Scientists say fox kill up to 900,000 ducks-mostly hens-each spring on the prairie breeding grounds, and egg-eating predators like skunks and raccoons destroy 9 out of 10 nests.

"Mallards and other puddle ducks nest in upland cover, often far from the nearest wetland," explains Fisher. "The hens and their nests are extremely vulnerable to predators during the incubation period, and even if the hen is successful, she must then lead her brood to the nearest wetland."

Delta's research has shown that Hen Houses enjoy up to 80 percent occupancy rates and nest success as high as 80 percent. And when the ducklings hatch, they just jump off the balcony and into the wetland.

"Hen Houses are likely one of our most cost-efficient management tools for increasing nest success," Fisher says. "That's important, because research has shown that nest success accounts for 43 percent of the annual variation in mallard numbers."

Fisher says he has erected 2,200 Hen Houses in Manitoba and another 400 in North Dakota. Four more super sites (100 Hen Houses) are scheduled for Manitoba, Alberta and North Dakota. Mallards are the only upland-nesting ducks that use Hen Houses consistently, although Fisher says he's aware of scaup, canvasback, blue-winged teal and even the odd wood duck using them. "Mallards are very opportunistic," says Fisher. "They'll utilize a man-made structure, presumably to increase their odds of success."

Hen Houses are the mallard equivalent of the popular wood duck boxes thathave been around since the 1930s. Nest structures similar to Hen Houses were first used in Europe, and later in the eastern United States.
Delta Waterfowl began experimenting with Hen Houses on the prairie breeding grounds in the 1990s. When studies conducted by Delta's Student Research Program showed how successful they were at thwarting predators, Delta became actively involved in erecting Hen Houses across the "duck factory". Delta chapters have gotten involved by building and installing Hen Houses in their areas.

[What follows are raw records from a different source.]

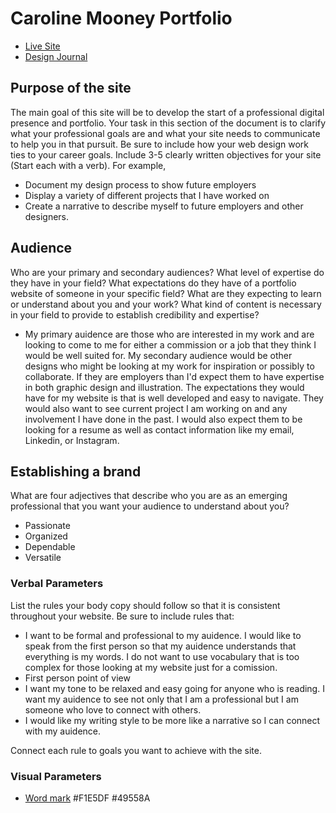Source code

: # Caroline Mooney Portfolio
- [Live Site](https://web-design-oswego-art-dept.github.io/f20-317-individual-project-carmooney/)
- [Design Journal](https://docs.google.com/document/d/1CDNk6hWCjrM5uAH1gEBu20PX0ZMJURvA-KNKAqZVeF8/edit?usp=sharing)

## Purpose of the site
The main goal of this site will be to develop the start of a professional digital presence and portfolio. Your task in this section of the document is to clarify what your professional goals are and what your site needs to communicate to help you in that pursuit. Be sure to include how your web design work ties to your career goals. Include 3-5 clearly written objectives for your site (Start each with a verb). 
For example, 
- Document my design process to show future employers 
- Display a variety of different projects that I have worked on 
- Create a narrative to describe myself to future employers and other designers. 

## Audience
Who are your primary and secondary audiences? What level of expertise do they have in your field? What expectations do they have of a portfolio website of someone in your specific field? What are they expecting to learn or understand about you and your work? What kind of content is necessary in your field to provide to establish credibility and expertise? 
- My primary auidence are those who are interested in my work and are looking to come to me for either a commission or a job that they think I would be well suited for. My secondary audience would be other designs who might be looking at my work for inspiration or possibly to collaborate. If they are employers than I'd expect them to have expertise in both graphic design and illustration. The expectations they would have for my website is that is well developed and easy to navigate. They would also want to see current project I am working on and any involvement I have done in the past. I would also expect them to be looking for a resume as well as contact information like my email, Linkedin, or Instagram. 

## Establishing a brand
What are four adjectives that describe who you are as an emerging professional that you want your audience to understand about you?
- Passionate
- Organized
- Dependable
- Versatile 

### Verbal Parameters
List the rules your body copy should follow so that it is consistent throughout your website. Be sure to include rules that:
- I want to be formal and professional to my auidence. I would like to speak from the first person so that my auidence understands that everything is my words. I do not want to use vocabulary that is too complex for those looking at my website just for a comission. 
- First person point of view
- I want my tone to be relaxed and easy going for anyone who is reading. I want my auidence to see not only that I am a professional but I am someone who love to connect with others.
- I would like my writing style to be more like a narrative so I can connect with my auidence. 

Connect each rule to goals you want to achieve with the site.

### Visual Parameters
- [Word mark](https://web-design-oswego-art-dept.github.io/f20-317-individual-project-carmooney/)
#F1E5DF 
#49558A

"One member-Tom Dufour of Baton Rouge, Louisiana-got so excited about Hen Houses that each year he and other members of that chapter build 100 Hen Houses," says Fisher, "and each summer Tom and his wife drive them all the way from Louisiana to North Dakota."

Delta currently teams with the North Dakota Game and Fish Department, the Alberta Conservation Association, the Manitoba Habitat Heritage Corporation, and the US Fish and Wildlife Service to erect and maintain Hen Houses on the prairie breeding grounds.

For more information, including complete instructions on how to construct and install Hen Houses, visit www.deltawaterfowl.org.

Editors Note: High-resolution images of ducks and ducklings in Hen Houses are available on our web site by clicking the "media" tab. For additional quotes on Hen Houses, contact Jim Fisher at 877-667-5656 or John Devney at 888-987-3695.


----------



## Drew Willemsen (Sep 29, 2003)

one of my goals this summer is to see how good my woodworking skills are and try to make a few of those


----------



## DeltaBoy (Mar 4, 2004)

If you have any questions, give me a call or PM me.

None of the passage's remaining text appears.